What needs to be done - Check every line of the data for the word "state", and copy those that have it.
########
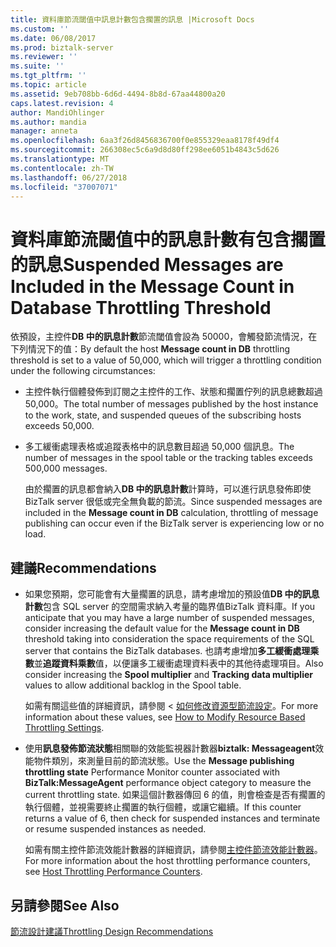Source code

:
```yaml
---
title: 資料庫節流閾值中訊息計數包含擱置的訊息 |Microsoft Docs
ms.custom: ''
ms.date: 06/08/2017
ms.prod: biztalk-server
ms.reviewer: ''
ms.suite: ''
ms.tgt_pltfrm: ''
ms.topic: article
ms.assetid: 9eb708bb-6d6d-4494-8b8d-67aa44800a20
caps.latest.revision: 4
author: MandiOhlinger
ms.author: mandia
manager: anneta
ms.openlocfilehash: 6aa3f26d8456836700f0e855329eaa8178f49df4
ms.sourcegitcommit: 266308ec5c6a9d8d80ff298ee6051b4843c5d626
ms.translationtype: MT
ms.contentlocale: zh-TW
ms.lasthandoff: 06/27/2018
ms.locfileid: "37007071"
---
```

# <a name="suspended-messages-are-included-in-the-message-count-in-database-throttling-threshold"></a><span data-ttu-id="54b0c-102">資料庫節流閾值中的訊息計數有包含擱置的訊息</span><span class="sxs-lookup"><span data-stu-id="54b0c-102">Suspended Messages are Included in the Message Count in Database Throttling Threshold</span></span>
<span data-ttu-id="54b0c-103">依預設，主控件**DB 中的訊息計數**節流閾值會設為 50000，會觸發節流情況，在下列情況下的值：</span><span class="sxs-lookup"><span data-stu-id="54b0c-103">By default the host **Message count in DB** throttling threshold is set to a value of 50,000, which will trigger a throttling condition under the following circumstances:</span></span>  
  
- <span data-ttu-id="54b0c-104">主控件執行個體發佈到訂閱之主控件的工作、狀態和擱置佇列的訊息總數超過 50,000。</span><span class="sxs-lookup"><span data-stu-id="54b0c-104">The total number of messages published by the host instance to the work, state, and suspended queues of the subscribing hosts exceeds 50,000.</span></span>  
  
- <span data-ttu-id="54b0c-105">多工緩衝處理表格或追蹤表格中的訊息數目超過 50,000 個訊息。</span><span class="sxs-lookup"><span data-stu-id="54b0c-105">The number of messages in the spool table or the tracking tables exceeds 500,000 messages.</span></span>  
  
  <span data-ttu-id="54b0c-106">由於擱置的訊息都會納入**DB 中的訊息計數**計算時，可以進行訊息發佈即使 BizTalk server 很低或完全無負載的節流。</span><span class="sxs-lookup"><span data-stu-id="54b0c-106">Since suspended messages are included in the **Message count in DB** calculation, throttling of message publishing can occur even if the BizTalk server is experiencing low or no load.</span></span>  
  
## <a name="recommendations"></a><span data-ttu-id="54b0c-107">建議</span><span class="sxs-lookup"><span data-stu-id="54b0c-107">Recommendations</span></span>  
  
-   <span data-ttu-id="54b0c-108">如果您預期，您可能會有大量擱置的訊息，請考慮增加的預設值**DB 中的訊息計數**包含 SQL server 的空間需求納入考量的臨界值BizTalk 資料庫。</span><span class="sxs-lookup"><span data-stu-id="54b0c-108">If you anticipate that you may have a large number of suspended messages, consider increasing the default value for the **Message count in DB** threshold taking into consideration the space requirements of the SQL server that contains the BizTalk databases.</span></span> <span data-ttu-id="54b0c-109">也請考慮增加**多工緩衝處理乘數**並**追蹤資料乘數**值，以便讓多工緩衝處理資料表中的其他待處理項目。</span><span class="sxs-lookup"><span data-stu-id="54b0c-109">Also consider increasing the **Spool multiplier** and **Tracking data multiplier** values to allow additional backlog in the Spool table.</span></span>  
  
     <span data-ttu-id="54b0c-110">如需有關這些值的詳細資訊，請參閱 <<c0> [ 如何修改資源型節流設定](../core/how-to-modify-resource-based-throttling-settings.md)。</span><span class="sxs-lookup"><span data-stu-id="54b0c-110">For more information about these values, see [How to Modify Resource Based Throttling Settings](../core/how-to-modify-resource-based-throttling-settings.md).</span></span>  
  
-   <span data-ttu-id="54b0c-111">使用**訊息發佈節流狀態**相關聯的效能監視器計數器**biztalk: Messageagent**效能物件類別，來測量目前的節流狀態。</span><span class="sxs-lookup"><span data-stu-id="54b0c-111">Use the **Message publishing throttling state** Performance Monitor counter associated with **BizTalk:MessageAgent** performance object category to measure the current throttling state.</span></span> <span data-ttu-id="54b0c-112">如果這個計數器傳回 6 的值，則會檢查是否有擱置的執行個體，並視需要終止擱置的執行個體，或讓它繼續。</span><span class="sxs-lookup"><span data-stu-id="54b0c-112">If this counter returns a value of 6, then check for suspended instances and terminate or resume suspended instances as needed.</span></span>  
  
     <span data-ttu-id="54b0c-113">如需有關主控件節流效能計數器的詳細資訊，請參閱[主控件節流效能計數器](../core/host-throttling-performance-counters.md)。</span><span class="sxs-lookup"><span data-stu-id="54b0c-113">For more information about the host throttling performance counters, see [Host Throttling Performance Counters](../core/host-throttling-performance-counters.md).</span></span>  
  
## <a name="see-also"></a><span data-ttu-id="54b0c-114">另請參閱</span><span class="sxs-lookup"><span data-stu-id="54b0c-114">See Also</span></span>  
 [<span data-ttu-id="54b0c-115">節流設計建議</span><span class="sxs-lookup"><span data-stu-id="54b0c-115">Throttling Design Recommendations</span></span>](../core/throttling-design-recommendations.md)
########
Written answer -
- <span data-ttu-id="54b0c-104">主控件執行個體發佈到訂閱之主控件的工作、狀態和擱置佇列的訊息總數超過 50,000。</span><span class="sxs-lookup"><span data-stu-id="54b0c-104">The total number of messages published by the host instance to the work, state, and suspended queues of the subscribing hosts exceeds 50,000.</span></span>  
-   <span data-ttu-id="54b0c-111">使用**訊息發佈節流狀態**相關聯的效能監視器計數器**biztalk: Messageagent**效能物件類別，來測量目前的節流狀態。</span><span class="sxs-lookup"><span data-stu-id="54b0c-111">Use the **Message publishing throttling state** Performance Monitor counter associated with **BizTalk:MessageAgent** performance object category to measure the current throttling state.</span></span> <span data-ttu-id="54b0c-112">如果這個計數器傳回 6 的值，則會檢查是否有擱置的執行個體，並視需要終止擱置的執行個體，或讓它繼續。</span><span class="sxs-lookup"><span data-stu-id="54b0c-112">If this counter returns a value of 6, then check for suspended instances and terminate or resume suspended instances as needed.</span></span>  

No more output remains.